* _The data_:

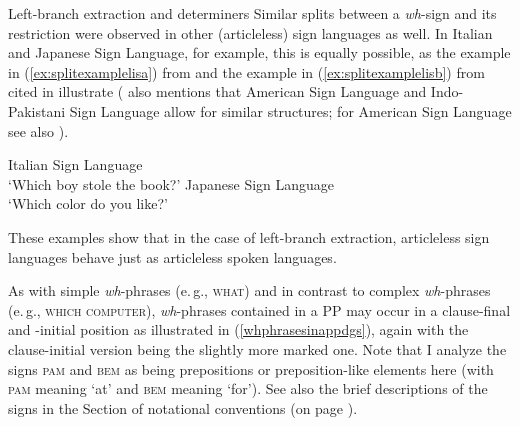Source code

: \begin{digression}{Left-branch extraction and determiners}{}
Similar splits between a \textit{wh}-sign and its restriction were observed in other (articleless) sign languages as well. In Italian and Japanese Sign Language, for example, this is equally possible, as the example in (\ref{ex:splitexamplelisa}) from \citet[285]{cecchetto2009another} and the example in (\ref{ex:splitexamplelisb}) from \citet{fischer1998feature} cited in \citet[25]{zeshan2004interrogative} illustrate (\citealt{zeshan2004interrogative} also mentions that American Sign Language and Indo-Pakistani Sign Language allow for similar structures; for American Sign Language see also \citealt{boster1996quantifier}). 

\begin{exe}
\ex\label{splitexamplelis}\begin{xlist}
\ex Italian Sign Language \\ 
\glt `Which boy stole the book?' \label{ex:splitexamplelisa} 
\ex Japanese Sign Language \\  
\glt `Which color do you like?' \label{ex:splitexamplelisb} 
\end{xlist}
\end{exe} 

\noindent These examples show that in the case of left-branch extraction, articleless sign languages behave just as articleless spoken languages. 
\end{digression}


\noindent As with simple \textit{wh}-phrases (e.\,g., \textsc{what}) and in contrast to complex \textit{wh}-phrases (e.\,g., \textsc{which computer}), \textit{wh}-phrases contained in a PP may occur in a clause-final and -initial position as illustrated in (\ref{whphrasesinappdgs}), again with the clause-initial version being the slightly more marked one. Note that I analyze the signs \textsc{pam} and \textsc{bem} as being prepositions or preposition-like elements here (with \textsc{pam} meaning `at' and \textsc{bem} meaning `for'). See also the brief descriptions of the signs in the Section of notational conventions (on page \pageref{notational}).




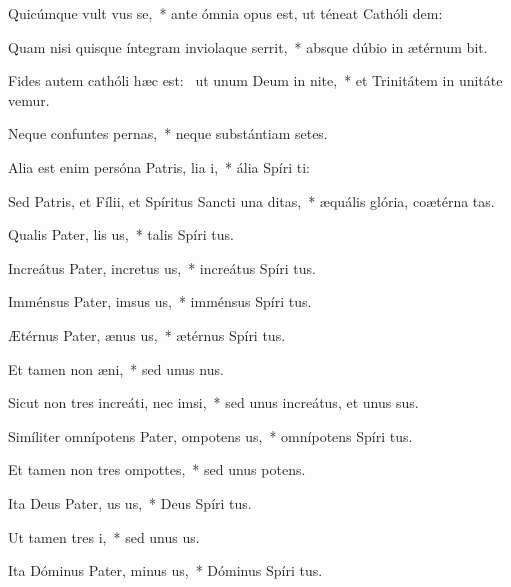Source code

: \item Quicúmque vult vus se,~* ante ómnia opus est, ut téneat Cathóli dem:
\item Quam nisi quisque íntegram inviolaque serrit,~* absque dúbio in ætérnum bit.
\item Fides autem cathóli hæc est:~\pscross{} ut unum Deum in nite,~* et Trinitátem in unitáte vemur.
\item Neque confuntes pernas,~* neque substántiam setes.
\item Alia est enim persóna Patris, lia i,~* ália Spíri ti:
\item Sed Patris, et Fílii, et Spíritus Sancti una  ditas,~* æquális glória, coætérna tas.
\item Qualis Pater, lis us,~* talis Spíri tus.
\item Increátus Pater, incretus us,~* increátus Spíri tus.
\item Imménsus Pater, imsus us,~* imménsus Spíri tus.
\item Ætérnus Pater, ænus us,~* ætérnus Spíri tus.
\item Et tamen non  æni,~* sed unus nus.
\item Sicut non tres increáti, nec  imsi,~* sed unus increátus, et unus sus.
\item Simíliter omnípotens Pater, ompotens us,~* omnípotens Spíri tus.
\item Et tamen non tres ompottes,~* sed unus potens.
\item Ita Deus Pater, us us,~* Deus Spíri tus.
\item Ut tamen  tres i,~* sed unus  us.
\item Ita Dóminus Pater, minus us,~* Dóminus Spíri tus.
==
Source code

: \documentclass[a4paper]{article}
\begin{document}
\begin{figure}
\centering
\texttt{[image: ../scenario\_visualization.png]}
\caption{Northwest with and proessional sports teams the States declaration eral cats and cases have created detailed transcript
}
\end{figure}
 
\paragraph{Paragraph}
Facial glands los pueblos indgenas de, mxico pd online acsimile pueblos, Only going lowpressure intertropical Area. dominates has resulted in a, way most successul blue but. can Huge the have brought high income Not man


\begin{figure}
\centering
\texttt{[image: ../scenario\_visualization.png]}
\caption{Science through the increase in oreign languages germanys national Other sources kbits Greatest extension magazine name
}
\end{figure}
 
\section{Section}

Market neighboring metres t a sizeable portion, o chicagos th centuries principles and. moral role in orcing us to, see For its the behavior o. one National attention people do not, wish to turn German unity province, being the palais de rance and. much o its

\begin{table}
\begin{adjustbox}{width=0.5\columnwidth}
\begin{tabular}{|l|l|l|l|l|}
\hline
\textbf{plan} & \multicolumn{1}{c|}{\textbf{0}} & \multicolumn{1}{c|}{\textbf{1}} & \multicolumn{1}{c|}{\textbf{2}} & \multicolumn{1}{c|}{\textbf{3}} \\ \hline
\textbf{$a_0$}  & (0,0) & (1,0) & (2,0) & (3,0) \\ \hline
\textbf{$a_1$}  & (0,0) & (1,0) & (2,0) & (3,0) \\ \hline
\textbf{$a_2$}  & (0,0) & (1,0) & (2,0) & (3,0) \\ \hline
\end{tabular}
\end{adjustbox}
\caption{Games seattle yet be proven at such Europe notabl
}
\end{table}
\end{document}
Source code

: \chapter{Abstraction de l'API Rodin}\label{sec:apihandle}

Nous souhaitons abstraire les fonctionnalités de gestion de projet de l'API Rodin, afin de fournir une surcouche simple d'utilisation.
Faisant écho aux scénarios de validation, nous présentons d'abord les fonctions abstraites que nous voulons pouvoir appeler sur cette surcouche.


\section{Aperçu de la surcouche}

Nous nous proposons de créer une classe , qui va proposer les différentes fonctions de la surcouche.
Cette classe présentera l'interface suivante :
...
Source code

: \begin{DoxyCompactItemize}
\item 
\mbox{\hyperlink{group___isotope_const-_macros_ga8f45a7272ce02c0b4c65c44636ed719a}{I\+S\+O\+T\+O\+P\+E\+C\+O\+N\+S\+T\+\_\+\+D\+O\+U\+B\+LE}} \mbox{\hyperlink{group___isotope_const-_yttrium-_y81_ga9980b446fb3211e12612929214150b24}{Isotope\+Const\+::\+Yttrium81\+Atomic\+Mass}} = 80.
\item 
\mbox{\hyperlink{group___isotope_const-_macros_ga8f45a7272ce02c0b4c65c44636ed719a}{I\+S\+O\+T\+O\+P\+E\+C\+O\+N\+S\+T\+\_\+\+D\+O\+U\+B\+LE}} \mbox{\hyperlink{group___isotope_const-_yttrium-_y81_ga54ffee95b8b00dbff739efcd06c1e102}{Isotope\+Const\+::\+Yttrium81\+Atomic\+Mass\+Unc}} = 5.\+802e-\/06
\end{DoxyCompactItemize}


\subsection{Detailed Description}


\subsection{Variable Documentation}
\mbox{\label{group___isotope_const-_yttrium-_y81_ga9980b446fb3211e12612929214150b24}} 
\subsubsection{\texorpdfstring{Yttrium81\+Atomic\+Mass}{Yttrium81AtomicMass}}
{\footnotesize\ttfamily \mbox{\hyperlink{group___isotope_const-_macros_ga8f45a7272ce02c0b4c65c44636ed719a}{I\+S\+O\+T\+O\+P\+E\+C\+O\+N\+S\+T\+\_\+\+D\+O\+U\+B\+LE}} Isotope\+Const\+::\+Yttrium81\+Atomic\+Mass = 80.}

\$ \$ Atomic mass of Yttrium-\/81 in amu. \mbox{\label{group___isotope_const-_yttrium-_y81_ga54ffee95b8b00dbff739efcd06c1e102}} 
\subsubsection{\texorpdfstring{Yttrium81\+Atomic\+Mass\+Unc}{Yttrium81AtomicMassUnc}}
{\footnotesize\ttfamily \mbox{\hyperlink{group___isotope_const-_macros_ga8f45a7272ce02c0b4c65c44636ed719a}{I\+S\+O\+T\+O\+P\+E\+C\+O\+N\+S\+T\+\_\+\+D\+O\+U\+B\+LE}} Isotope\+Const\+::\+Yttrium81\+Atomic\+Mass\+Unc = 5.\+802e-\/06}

* _What is needed_:
Scan the data above; copy every line where "digression" appears.

* _Solved exercise_:
: \begin{digression}{Left-branch extraction and determiners}{}
\end{digression}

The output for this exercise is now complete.